Nov 10, 2014 at 4:18 PM | Unregistered CommenterRaff

Raff, there is no shortage of markets for our coal. Financing, building and running power stations and grids (especially in another country) is a very different line of business from mining and exporting coal. It is like saying that famers ought to be financing, building and running supermarkets to make sure that there will be a market for their products. Makes no sense at all.

I am not going to follow you down the rabbit hole of why expensive "renewable" energy is a stupid idea in poor countries, or why modern coal fired power stations are not "dirty" at all. We've all been there, done that, many times. It's just trolling.

Nov 10, 2014 at 8:17 PM | Registered Commenterjohanna

Raff, why would coal mining companies build power plants?
Why would steel mills build car production facilities?
Why would sugar companies build candy factories?

It is obvious to me you have no clue.

Nov 10, 2014 at 9:42 PM | Unregistered CommenterWijnand

No sense? True, if we are talking about building infrastructure. But providing pump-priming capital would not be so bad an idea. With coal prices in long term decline and pressure on countries to decrease coal use, adding some new loyal customers by providing finance for facilities might be a good investment. Unless it turned out that the poor countries couldn't actually afford to import your coal anyway once the power stations etc were built. That would be unfortunate.

As far as modern coal power stations not being dirty, that is very funny. You presumably have never seen pictures of the Beijing air. No, silly me, everybody has seen those pictures. You are just pretending that the sort of expensive technology used in rich places like Germany would be built in a place like Lesotho (or Beijing).

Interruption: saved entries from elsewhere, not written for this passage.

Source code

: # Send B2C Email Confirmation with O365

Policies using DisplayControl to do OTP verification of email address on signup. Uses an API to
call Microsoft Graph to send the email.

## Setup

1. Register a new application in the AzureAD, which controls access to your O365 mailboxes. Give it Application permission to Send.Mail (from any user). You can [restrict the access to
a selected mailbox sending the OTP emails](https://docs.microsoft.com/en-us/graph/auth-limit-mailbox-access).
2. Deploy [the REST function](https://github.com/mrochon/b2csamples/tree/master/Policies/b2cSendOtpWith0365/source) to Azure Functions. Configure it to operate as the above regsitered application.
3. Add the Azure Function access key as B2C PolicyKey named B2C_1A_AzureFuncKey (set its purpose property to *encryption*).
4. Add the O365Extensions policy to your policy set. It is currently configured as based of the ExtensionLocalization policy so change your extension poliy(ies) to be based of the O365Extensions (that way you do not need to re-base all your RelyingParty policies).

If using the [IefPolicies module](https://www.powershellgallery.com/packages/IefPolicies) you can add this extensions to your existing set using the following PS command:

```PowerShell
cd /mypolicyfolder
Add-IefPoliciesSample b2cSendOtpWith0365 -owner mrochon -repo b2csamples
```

Nov 10, 2014 at 11:01 PM | Unregistered CommenterRaff

For Raff:

http://www.siemens.com/innovation/en/publikationen/publications_pof/pof_spring_2008/energy/kohlekraftwerke_china.htm

Nov 10, 2014 at 11:38 PM | Unregistered Commenternot banned yet

Shortened link:

http://tinyurl.com/mn6wfqu

Nov 10, 2014 at 11:48 PM | Unregistered Commenternot banned yet

So they have an efficient one, 45%, I'm impressed. More typically, perhaps is the quote from your link, "The average efficiency of power plants in China is 30 %, a figure similar to that of the U.S."